Collected data
▬▬▬▬▬▬▬▬▬▬
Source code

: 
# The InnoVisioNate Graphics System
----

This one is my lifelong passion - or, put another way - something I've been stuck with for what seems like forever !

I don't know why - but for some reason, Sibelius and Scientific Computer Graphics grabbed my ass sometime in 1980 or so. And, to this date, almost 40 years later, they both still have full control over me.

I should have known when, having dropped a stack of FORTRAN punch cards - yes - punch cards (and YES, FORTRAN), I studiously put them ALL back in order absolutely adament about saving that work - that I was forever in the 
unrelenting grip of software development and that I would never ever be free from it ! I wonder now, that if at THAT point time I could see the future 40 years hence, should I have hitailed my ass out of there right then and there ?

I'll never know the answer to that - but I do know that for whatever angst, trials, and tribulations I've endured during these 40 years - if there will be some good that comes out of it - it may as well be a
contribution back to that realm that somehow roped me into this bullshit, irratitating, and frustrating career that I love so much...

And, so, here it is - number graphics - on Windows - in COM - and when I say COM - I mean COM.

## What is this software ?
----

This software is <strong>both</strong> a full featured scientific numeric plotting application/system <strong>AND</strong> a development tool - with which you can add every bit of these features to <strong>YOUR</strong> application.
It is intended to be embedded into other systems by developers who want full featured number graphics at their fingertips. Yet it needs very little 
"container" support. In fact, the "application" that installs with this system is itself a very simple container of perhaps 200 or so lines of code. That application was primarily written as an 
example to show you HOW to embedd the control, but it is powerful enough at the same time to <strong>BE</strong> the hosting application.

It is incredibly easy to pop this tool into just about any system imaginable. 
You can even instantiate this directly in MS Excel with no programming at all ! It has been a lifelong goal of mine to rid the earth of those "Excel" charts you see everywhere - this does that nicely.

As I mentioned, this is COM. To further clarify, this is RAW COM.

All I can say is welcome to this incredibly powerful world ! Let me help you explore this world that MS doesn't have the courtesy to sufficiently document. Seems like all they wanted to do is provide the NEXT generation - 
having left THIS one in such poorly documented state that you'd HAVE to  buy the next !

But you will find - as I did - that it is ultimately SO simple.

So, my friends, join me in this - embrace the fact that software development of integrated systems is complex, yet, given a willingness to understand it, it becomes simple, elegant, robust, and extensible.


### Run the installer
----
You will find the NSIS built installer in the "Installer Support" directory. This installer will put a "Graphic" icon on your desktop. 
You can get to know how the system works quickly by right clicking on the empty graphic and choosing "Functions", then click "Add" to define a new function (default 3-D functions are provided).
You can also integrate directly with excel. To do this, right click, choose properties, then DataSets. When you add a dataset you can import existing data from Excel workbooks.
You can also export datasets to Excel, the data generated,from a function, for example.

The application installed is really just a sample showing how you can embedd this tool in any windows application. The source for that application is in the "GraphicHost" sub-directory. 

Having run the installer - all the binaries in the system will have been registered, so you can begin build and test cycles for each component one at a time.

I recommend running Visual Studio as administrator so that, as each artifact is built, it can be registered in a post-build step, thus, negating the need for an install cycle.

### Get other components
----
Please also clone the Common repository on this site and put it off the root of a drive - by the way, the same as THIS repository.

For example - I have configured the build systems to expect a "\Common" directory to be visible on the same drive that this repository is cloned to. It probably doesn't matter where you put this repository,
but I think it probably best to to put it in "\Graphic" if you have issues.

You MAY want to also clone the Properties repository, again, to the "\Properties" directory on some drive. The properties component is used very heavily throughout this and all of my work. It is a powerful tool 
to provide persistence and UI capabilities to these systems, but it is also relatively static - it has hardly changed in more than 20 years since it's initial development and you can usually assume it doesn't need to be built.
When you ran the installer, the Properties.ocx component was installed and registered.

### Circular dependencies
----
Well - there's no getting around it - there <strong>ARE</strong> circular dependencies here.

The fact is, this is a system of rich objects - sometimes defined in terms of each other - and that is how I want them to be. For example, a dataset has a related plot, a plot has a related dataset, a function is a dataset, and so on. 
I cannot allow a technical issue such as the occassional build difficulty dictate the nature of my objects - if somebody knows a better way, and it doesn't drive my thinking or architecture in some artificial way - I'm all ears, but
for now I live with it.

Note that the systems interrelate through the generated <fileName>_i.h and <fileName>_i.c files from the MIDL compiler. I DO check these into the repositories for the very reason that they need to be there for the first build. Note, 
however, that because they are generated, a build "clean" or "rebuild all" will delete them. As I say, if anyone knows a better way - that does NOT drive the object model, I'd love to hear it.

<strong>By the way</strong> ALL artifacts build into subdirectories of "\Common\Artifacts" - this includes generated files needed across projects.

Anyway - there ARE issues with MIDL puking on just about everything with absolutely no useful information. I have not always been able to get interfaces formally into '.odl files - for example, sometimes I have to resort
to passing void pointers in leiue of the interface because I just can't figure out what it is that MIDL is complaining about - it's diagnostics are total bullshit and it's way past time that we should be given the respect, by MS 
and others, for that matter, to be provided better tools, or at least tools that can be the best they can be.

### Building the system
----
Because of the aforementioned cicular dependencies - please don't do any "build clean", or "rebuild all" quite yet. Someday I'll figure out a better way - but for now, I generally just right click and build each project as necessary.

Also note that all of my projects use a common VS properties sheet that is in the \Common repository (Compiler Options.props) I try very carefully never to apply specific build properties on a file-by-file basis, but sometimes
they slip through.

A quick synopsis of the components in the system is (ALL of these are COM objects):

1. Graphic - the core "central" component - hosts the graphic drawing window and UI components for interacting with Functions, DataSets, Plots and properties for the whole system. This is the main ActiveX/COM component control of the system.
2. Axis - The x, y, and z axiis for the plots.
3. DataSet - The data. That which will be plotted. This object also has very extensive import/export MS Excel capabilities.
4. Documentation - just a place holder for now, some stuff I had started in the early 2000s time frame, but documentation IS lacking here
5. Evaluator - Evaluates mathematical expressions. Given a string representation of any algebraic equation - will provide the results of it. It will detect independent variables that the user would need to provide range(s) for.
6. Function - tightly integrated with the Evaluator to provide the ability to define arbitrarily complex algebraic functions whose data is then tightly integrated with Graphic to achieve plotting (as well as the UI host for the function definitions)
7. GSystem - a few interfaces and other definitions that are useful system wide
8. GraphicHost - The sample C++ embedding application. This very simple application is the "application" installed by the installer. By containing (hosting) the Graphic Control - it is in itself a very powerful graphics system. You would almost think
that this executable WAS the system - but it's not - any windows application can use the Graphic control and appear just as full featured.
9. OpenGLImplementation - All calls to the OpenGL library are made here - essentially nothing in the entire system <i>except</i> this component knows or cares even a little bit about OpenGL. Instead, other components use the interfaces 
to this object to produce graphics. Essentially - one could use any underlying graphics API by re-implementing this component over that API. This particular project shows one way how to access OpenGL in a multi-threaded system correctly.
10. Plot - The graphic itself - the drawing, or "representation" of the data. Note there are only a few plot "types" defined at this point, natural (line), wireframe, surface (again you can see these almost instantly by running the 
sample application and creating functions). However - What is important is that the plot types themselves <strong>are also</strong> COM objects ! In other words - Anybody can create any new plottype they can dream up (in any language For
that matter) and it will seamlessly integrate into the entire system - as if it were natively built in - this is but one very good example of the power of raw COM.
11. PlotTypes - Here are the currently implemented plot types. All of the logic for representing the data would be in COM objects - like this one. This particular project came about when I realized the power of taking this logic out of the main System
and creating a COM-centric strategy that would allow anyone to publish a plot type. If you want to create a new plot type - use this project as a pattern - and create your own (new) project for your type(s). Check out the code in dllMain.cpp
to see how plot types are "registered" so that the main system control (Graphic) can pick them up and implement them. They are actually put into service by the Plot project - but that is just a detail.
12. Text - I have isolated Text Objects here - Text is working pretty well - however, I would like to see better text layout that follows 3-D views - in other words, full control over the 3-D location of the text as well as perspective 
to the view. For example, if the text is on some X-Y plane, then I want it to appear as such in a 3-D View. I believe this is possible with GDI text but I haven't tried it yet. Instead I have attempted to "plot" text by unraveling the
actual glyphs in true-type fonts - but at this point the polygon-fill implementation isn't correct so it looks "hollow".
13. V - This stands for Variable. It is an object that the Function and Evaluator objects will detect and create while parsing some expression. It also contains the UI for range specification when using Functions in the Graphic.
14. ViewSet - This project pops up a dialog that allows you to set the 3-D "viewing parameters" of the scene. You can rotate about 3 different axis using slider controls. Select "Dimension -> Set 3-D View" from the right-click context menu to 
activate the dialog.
▬▬▬▬▬▬▬▬▬▬
**What to do:** Reproduce the lines of the entries above exactly, but only from the line containing "14. ViewSet - This" through the final line.

**Response below:**
14. ViewSet - This project pops up a dialog that allows you to set the 3-D "viewing parameters" of the scene. You can rotate about 3 different axis using slider controls. Select "Dimension -> Set 3-D View" from the right-click context menu to 
activate the dialog.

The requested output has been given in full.